Pourquoi les scandales sont inévitables – et sont particulièrement mauvais dans le clergé
P. Henry James Coleridge S.J.
Personne ne devrait avoir plus peur de provoquer un scandale que ceux qui sont dans les ordres sacrés, dit le père Coleridge.
P. Henry James Coleridge S.J.
Dans cette partie, le P. Coleridge nous dit...
Il nous montre que le chrétien ne doit jamais cesser de pardonner aux autres, ni jamais faire tomber l’autre.
« Et il dit à ses disciples : Il est impossible qu’il n’y ait pas de scandales, mais malheur à celui par qui ils viennent ! Il vaudrait mieux pour lui qu’on lui pendît au cou une meule de moulin et qu’il la jetât à la mer, plutôt que de scandaliser l’un de ces petits. Prenez garde à vous-mêmes.
Si ton frère pèche contre toi, reprends-le, et s’il fait pénitence, pardonne-lui. Et s’il pèche contre toi sept fois en un jour, et qu’il se convertisse sept fois en un jour à toi, en disant : « Je me repens, pardonne-lui. »

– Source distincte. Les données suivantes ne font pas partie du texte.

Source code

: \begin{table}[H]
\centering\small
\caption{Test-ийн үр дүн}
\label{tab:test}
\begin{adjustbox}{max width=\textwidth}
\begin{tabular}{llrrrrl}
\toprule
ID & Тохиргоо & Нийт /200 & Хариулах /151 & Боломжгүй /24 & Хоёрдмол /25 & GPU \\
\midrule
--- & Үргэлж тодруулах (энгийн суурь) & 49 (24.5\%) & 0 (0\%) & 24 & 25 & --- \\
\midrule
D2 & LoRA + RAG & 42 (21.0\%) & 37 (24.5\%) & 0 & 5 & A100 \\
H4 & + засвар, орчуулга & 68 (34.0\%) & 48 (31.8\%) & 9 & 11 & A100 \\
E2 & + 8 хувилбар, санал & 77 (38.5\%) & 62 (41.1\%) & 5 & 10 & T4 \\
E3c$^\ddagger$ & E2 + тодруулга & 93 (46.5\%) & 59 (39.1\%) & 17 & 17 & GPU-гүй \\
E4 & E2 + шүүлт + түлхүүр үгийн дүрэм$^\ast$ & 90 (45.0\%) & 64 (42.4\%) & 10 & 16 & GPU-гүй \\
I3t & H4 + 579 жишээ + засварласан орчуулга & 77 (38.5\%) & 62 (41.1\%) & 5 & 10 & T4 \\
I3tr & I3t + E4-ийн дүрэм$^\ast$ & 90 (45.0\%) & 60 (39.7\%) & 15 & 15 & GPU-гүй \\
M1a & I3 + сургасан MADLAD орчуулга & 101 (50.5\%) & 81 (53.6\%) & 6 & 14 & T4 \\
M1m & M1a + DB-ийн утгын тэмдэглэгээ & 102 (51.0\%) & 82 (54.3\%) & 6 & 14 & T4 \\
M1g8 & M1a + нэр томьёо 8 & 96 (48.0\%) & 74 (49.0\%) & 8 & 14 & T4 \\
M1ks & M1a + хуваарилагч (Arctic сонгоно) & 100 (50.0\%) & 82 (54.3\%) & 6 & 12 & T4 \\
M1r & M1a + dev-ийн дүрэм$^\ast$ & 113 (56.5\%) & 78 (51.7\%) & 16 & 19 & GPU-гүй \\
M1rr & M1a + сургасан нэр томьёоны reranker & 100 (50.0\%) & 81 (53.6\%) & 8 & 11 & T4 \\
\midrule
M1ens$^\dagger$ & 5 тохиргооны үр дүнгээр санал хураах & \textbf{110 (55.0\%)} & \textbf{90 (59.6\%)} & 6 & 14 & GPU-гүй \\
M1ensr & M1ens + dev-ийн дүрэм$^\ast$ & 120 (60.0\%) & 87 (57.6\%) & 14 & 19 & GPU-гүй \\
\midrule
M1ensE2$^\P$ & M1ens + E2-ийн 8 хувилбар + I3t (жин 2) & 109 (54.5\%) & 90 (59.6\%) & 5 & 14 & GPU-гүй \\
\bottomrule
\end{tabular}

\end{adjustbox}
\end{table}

Ce qui est raconté ici est presque une répétition de ce qui avait déjà été dit en Galilée, comme le rapporte saint Matthieu. Ces paroles s’adressent ici, comme là-bas, aux disciples, c’est-à-dire, semble-t-il, aux Apôtres. Il y a donc une certaine rupture de continuité directe entre ce paragraphe et celui qui le précède immédiatement, car le dernier discours enregistré s’adressait aux pharisiens.
Dans les deux occasions précédentes où Notre-Seigneur avait parlé du danger du scandale, ses paroles avaient été liées à d’autres où il avait parlé des petits du troupeau, qui sont toujours plus en danger que tous les autres d’apprendre le mal ou de s’offusquer de ce qu’ils voient et entendent.
Saint Marc nous dit que les paroles sur le scandale ont suivi immédiatement d’autres où Notre-Seigneur s’était attardé sur la grandeur de la récompense de ceux qui donnent un verre d’eau froide en son nom à l’un des petits. Et le même évangéliste continue son récit en ajoutant quelques phrases sur la main, l’œil ou le pied, qui peuvent être une occasion de scandale, et qui sont plutôt à arracher ou à retrancher qu’à nous faire encourir les châtiments de l’enfer, où leur ver ne meurt pas, et où leur feu ne s’éteint pas.
De la même manière, saint Matthieu parle de la main, du pied ou de l’œil qui doivent être sacrifiés dans de telles circonstances, et il fait suivre tout l’enseignement sur le scandale des paroles sur l’accueil des petits enfants au nom de notre Seigneur.
Saint Luc, en parlant d’autres occasions, ne marque pas le lien, si ce n’est par la simple mention du scandale aux petits. Ce qui précède immédiatement cet enseignement dans son Évangile, comme nous le voyons, c’est l’histoire de l’homme riche et de Lazare. Le sujet du scandale peut en effet être lié à cette histoire, dans la mesure où l’homme riche a pu donner du scandale à ses frères, et a pu être passible de plus grands châtiments dans l’autre monde à cause de cela. Cependant, cela n’est pas dit dans l’histoire.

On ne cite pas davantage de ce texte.